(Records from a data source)
◆ ◆ ◆
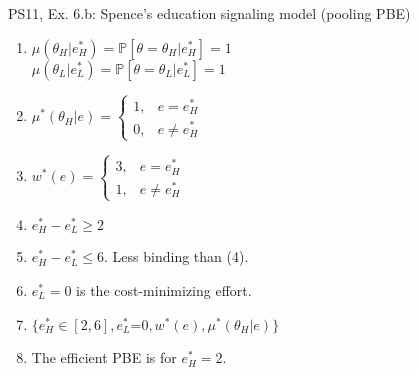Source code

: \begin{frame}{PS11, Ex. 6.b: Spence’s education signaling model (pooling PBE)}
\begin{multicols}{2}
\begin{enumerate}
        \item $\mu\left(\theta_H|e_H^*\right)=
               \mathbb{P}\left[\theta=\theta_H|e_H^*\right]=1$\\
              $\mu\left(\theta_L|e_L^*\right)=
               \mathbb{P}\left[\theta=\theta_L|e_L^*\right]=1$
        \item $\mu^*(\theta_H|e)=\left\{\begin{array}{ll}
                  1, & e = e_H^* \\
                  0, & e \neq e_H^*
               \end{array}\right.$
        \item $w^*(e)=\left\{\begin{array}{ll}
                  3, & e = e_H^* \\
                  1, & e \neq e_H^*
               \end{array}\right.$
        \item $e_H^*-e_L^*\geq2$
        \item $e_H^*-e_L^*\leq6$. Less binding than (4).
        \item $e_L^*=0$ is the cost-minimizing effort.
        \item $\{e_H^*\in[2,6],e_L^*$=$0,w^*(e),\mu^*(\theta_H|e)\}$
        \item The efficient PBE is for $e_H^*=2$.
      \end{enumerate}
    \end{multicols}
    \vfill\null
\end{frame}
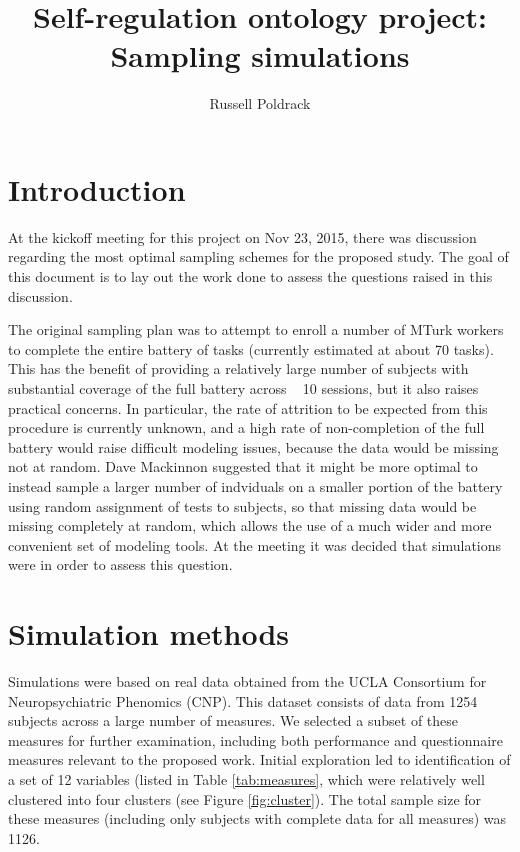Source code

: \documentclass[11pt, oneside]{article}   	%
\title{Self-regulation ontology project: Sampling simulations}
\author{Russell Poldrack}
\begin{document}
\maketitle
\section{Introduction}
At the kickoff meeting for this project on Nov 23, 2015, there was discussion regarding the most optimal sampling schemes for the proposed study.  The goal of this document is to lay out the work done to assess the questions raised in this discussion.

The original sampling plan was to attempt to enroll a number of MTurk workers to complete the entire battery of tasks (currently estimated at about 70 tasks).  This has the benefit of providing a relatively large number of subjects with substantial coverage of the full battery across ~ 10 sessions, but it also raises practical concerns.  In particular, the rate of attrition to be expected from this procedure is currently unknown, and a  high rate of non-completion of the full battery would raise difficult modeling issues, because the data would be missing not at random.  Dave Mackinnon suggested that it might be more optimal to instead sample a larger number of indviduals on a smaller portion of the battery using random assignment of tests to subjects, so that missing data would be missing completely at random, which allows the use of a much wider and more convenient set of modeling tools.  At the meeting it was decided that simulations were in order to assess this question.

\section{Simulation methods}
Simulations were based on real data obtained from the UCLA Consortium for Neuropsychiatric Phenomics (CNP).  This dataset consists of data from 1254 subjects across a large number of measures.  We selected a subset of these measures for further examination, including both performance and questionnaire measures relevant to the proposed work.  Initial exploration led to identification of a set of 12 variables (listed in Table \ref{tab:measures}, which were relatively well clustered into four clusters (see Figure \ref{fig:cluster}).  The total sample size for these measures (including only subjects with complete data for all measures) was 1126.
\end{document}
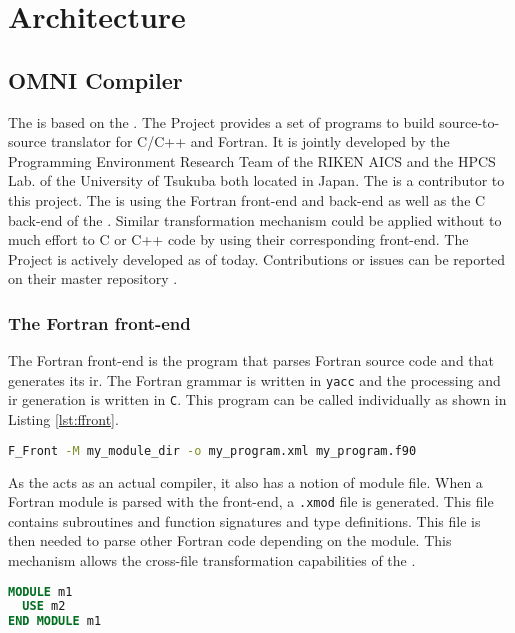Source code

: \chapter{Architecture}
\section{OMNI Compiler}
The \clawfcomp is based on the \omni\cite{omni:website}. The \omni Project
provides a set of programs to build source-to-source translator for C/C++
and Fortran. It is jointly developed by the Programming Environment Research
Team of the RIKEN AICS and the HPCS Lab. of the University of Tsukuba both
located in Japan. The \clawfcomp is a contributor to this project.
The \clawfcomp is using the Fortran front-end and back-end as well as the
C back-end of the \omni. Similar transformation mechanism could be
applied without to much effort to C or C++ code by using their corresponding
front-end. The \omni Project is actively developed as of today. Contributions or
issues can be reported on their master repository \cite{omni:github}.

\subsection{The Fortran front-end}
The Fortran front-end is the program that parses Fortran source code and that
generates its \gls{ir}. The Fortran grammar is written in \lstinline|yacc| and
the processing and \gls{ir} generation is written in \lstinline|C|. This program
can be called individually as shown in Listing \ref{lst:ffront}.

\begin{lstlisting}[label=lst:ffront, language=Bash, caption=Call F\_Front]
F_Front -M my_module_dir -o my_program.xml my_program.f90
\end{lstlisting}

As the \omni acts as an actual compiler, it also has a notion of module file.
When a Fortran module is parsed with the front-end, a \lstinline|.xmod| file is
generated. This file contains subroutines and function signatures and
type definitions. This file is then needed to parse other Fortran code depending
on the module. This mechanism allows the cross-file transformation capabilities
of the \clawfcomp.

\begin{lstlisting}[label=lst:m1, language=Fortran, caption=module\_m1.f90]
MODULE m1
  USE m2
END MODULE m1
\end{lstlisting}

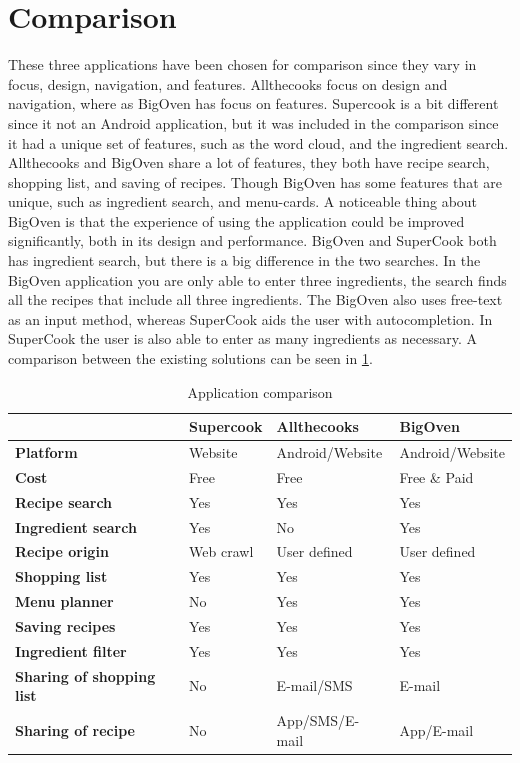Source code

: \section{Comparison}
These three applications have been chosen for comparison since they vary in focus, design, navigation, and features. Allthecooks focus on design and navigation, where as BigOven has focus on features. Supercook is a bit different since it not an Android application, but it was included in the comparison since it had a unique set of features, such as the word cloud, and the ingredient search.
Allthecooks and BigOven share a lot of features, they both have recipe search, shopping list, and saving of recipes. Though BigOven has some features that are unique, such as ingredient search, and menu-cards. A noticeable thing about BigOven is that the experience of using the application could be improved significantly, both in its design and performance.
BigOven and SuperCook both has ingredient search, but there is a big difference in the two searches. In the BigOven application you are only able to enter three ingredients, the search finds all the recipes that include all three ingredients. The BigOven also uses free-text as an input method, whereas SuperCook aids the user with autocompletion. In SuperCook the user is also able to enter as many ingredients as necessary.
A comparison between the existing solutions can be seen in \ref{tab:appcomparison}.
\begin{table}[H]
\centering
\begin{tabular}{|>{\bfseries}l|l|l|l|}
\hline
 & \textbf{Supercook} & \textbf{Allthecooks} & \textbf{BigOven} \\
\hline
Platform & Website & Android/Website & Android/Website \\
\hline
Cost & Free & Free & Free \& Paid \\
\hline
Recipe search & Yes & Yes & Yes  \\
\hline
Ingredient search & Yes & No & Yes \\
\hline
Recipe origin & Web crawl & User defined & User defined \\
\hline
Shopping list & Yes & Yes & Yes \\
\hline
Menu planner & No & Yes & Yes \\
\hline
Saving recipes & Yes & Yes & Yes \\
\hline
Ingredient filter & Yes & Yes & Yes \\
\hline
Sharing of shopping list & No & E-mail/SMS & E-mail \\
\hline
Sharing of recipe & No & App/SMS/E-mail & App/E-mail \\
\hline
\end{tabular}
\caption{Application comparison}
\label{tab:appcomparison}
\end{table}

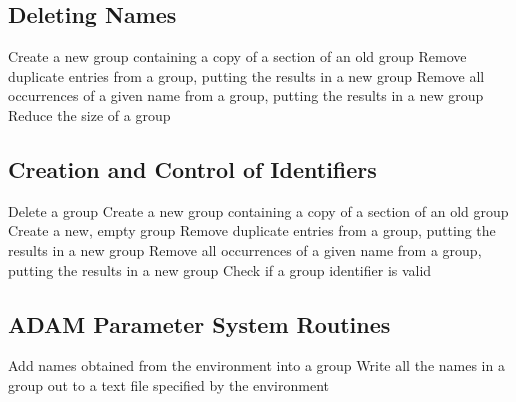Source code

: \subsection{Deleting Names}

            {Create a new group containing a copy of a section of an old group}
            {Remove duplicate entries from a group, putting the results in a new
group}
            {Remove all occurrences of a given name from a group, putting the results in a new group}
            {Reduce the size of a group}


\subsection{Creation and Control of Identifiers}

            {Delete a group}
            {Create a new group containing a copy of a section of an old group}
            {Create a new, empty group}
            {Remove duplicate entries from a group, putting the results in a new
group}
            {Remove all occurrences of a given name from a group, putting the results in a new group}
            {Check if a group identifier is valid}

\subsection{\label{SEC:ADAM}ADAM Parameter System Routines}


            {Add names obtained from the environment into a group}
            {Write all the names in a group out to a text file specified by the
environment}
◆ ◆ ◆
REQUIRED WORK
Answer with a single number: the count of lines above that contain the string "appcomparison".

SOLUTION FOR THIS TASK
2